En ambos formatos se completó el 15% de la capacidad instalada del país, el máximo establecido por la Ley N.° 7.200, de 1990. Son 28 generadores los que operan actualmente y ya se pactaron contratos para cinco más.

Topar con el 15% no fue fácil.

La Ley N.° 7.200 se promulgó en 1990 y, con ello, se abrió el porcentaje actual para compañías y cooperativas de electrificación rural.

Las transacciones se complicaron desde 1996, a raíz de una serie de cuestionamientos sobre la metodología de definición tarifaria que se había aprobado y de concesiones de fuerza hidráulica.

En el 2002, la Autoridad Reguladora de los Servicios Públicos (Aresep) hizo una fijación tarifaria, que producto de la revisión de la metodología se mantuvo estable por una década. Hace dos años, tras descartar anomalías, actualizó los precios y creó las bandas.

Una diferencia de interpretaciones de la ley de la Aresep hizo que las concesiones de fuerza hidráulica, que otorga el Ejecutivo, quedaran completamente entrabadas desde 1996 hasta el 2009.

“Esos dos problemas, más lo complicado de la tramitomanía y la falta de voluntad, trabaron la firma de nuevos contratos hasta el 2012. Por eso es que no podíamos llenar el 15% permitido”, dijo Mario Alvarado, director de la Asociación Costarricense de Productores de Energía (Acope).

Agregó que los topes para los no estatales deben desaparecer, pues son discriminatorios y carecen de justificación técnica.
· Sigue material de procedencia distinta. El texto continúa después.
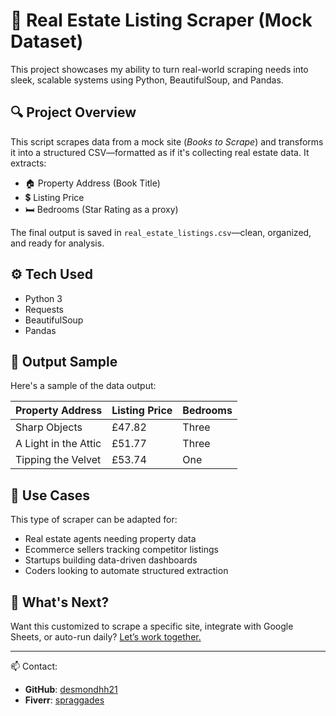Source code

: # 🏡 Real Estate Listing Scraper (Mock Dataset)

This project showcases my ability to turn real-world scraping needs into sleek, scalable systems using Python, BeautifulSoup, and Pandas.

## 🔍 Project Overview

This script scrapes data from a mock site (*Books to Scrape*) and transforms it into a structured CSV—formatted as if it's collecting real estate data. It extracts:

- 🏠 Property Address (Book Title)
- 💲 Listing Price
- 🛏️ Bedrooms (Star Rating as a proxy)

The final output is saved in `real_estate_listings.csv`—clean, organized, and ready for analysis.

## ⚙️ Tech Used

- Python 3
- Requests
- BeautifulSoup
- Pandas

## 📁 Output Sample

Here's a sample of the data output:

| Property Address            | Listing Price | Bedrooms |
|-----------------------------|---------------|----------|
| Sharp Objects               | £47.82        | Three    |
| A Light in the Attic        | £51.77        | Three    |
| Tipping the Velvet          | £53.74        | One      |

## 🚀 Use Cases

This type of scraper can be adapted for:
- Real estate agents needing property data
- Ecommerce sellers tracking competitor listings
- Startups building data-driven dashboards
- Coders looking to automate structured extraction

## 🎯 What's Next?

Want this customized to scrape a specific site, integrate with Google Sheets, or auto-run daily? [Let’s work together.](#)

---

📫 Contact:  
- **GitHub**: [desmondhh21](https://github.com/desmondhh21)  
- **Fiverr**: [spraggades](https://fiverr.com/spraggades)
Además, dijo que “está demostrado que en las mismas condiciones, los privados generan más barato y solo con energías renovables”.

Otra restricción que impone la Ley N.° 7.200 es que el ICE solo puede otorgar concesiones a centrales eléctricas de hasta 20.000 kilovatios (KW) de potencia, por un plazo máximo de 15 años.

Inversión. En el 2013, mediante una inversión de ¢59.000 millones, el Instituto Costarricense de Electricidad (ICE) compró a 28 privados 1.596 gigavatios hora (GWh). El precio promedio del kilovatio hora (kWh) fue de ¢37.

En el 2012 les compró 1.678 GWh y, pagando el mismo monto por kWh, gastó ¢61.400 millones.

La energía térmica, por su parte, implicó en el 2013 un gasto de ¢120.000 millones. Con la quema de 282 millones de litros de combustibles se generaron 1.196 GWh – el 12% del total de producción – , mientras que en 2012 fue un 9%.

En este 2014, la compra de combustibles para térmica representa un 21% de los gastos de generación del ICE, el 18% corresponde a los pagos por energía privada.